В «Этике» Абеляра основной носитель предикативных качеств нравственности — это намерение действующего лица, его сознательное согласие на действие в некотором роде. Определяя основого носителя предикатов нравственности, Абеляр исключает разных благовидных кандидатов путем контрпримеров. Придумывая такие примеры, он мог проявлять недюжинное воображение. Так, в качестве дополнительного аргумента к тезису, что намерение действующего лица является решающим в нравственном характере действия, он спрашивает, правда ли, что сексуальное удовольствие, безусловно, является грехом, и рисует картину: монаха, который связан цепями и положен в постель с женщиной. Предположим, — говорит он, — что мягкость кровати и контакт с женщиной принуждает монаха испытывать удовольствие, но не давать свое согласие. Тогда кто осмелится поставить ему в вину то удовольствие, что происходит по естественной необходимости?!10

Понятийный аппарат этики Абеляра имеет древние корни — корни греческие и, в частности, стоические. Несмотря на особый, христианский оттенок его peccatum, легко просматривается связь со стоическим μάρτημα. Существует некоторый извилистый исторический путь, соединяющий его consensus со стоическим συγκατάθεσις. Контрпример против конкретного тезиса — это мысленный эксперимент Абеляра в его Ethics. Целью ветви логики двенадцатого века было разработать методику поиска контраргументов (instantia) против абсолютно любого аргумента!11

Чистая логика интенсивно развивалась, но я здесь не буду приводить примеры. Позвольте мне лишь упомянуть новую ветвь логики, которая начала развиваться в двенадцатом веке: логика «синкатегорематических» слов, то есть слов, у которых не существует предмета для соотношения. Более того, они даже не претендуют на существование такого предмета. Синкатегорематика включает традиционные «логические слова» — квантификаторы (omnis, quidam, nullus), отрицание non, и модальные операторы (necessario и т.д.) — плюс такие слова, как «ли», «оба», «кроме», «только» (an, uterque, praeter, tantum), а также много других.12 Источниками вдохновения были частично анализы союзов и предлогов Присциана (и через него мы видим связь со стоиками), а частично задачи, поставленные вследствие некоторых богословских высказываний.

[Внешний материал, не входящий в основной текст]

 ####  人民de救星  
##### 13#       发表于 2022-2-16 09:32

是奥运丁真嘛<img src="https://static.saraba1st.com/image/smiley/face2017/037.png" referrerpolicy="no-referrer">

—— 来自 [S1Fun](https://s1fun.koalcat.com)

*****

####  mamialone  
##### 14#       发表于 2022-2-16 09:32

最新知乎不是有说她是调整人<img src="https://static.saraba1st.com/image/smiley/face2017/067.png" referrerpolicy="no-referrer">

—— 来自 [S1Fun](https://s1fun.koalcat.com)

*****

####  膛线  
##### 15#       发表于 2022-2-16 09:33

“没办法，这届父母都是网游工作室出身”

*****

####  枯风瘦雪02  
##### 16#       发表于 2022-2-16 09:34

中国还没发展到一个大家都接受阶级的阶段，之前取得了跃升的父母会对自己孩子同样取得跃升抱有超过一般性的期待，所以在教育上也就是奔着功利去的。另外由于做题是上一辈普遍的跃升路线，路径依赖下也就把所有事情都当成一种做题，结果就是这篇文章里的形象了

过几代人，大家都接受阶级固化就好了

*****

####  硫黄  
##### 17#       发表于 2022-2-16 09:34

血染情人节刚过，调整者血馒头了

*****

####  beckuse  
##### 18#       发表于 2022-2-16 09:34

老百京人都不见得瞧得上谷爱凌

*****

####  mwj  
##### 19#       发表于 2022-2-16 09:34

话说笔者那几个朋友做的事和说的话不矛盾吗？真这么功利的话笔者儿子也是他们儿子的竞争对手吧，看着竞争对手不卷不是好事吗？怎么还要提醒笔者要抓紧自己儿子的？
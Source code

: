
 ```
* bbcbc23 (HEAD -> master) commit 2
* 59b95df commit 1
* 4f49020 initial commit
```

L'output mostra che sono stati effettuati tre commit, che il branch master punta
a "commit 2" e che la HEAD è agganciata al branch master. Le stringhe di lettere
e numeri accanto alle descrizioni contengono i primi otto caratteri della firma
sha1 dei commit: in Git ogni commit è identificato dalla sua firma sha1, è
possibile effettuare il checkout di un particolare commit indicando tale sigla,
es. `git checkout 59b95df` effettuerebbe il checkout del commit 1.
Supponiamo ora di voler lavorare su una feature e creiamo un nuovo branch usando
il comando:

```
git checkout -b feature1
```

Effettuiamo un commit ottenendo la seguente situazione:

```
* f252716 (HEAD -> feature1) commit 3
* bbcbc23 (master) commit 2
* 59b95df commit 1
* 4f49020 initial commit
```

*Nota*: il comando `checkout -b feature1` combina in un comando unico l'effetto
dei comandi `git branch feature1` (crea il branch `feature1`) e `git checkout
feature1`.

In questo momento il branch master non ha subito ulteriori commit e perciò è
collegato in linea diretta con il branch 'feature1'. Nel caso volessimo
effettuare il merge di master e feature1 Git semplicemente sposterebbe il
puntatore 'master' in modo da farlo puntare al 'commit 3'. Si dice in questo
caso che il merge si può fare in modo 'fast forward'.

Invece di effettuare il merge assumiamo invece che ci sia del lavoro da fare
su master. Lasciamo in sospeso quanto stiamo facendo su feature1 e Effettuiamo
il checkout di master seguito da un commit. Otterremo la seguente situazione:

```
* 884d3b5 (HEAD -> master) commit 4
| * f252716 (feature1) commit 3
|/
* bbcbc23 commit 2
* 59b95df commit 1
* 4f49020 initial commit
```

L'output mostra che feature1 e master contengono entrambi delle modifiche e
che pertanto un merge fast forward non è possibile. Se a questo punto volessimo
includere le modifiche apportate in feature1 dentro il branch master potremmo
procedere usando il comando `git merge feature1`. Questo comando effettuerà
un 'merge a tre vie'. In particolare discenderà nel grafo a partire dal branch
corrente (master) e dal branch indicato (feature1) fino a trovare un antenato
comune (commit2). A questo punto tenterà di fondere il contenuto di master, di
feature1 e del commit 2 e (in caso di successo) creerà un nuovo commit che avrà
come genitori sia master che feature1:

К двенадцатому веку латинская философия, хотя и оставалась в неоплатном долгу перед греческой мыслью, освободилась и покинула свой дом, чтобы обосноваться в Париже. Она была смышленой дочерью умной матери, почитала свою мать, но делала намного больше простого подражания ей.

Возникает вопрос: как поживала ее мать? Если ответить кратко, то она старела. Около 600 года она забросила свою александрийскую резиденцию и переехала в Константинополь — этот своего рода дом престарелых: здесь периодически заботились о жильцах, но забывали о них во все остальное время. Она до сих пор ничему не научилась от своей дочери, но ее можно простить за это. В действительности, не было ничего важного, чему можно было бы научиться. Византийский мир не смог построить философское окружение, которое могло бы пережить смерть учителя или временное безразличие империи к экономическому благосостоянию философов; так и на Западе ситуация не слишком отличалась. В Рождественскую ночь 1100 года тревожные колокола должны были зазвонить в Константинополе. Наставало время маме прислушаться к своей дочери.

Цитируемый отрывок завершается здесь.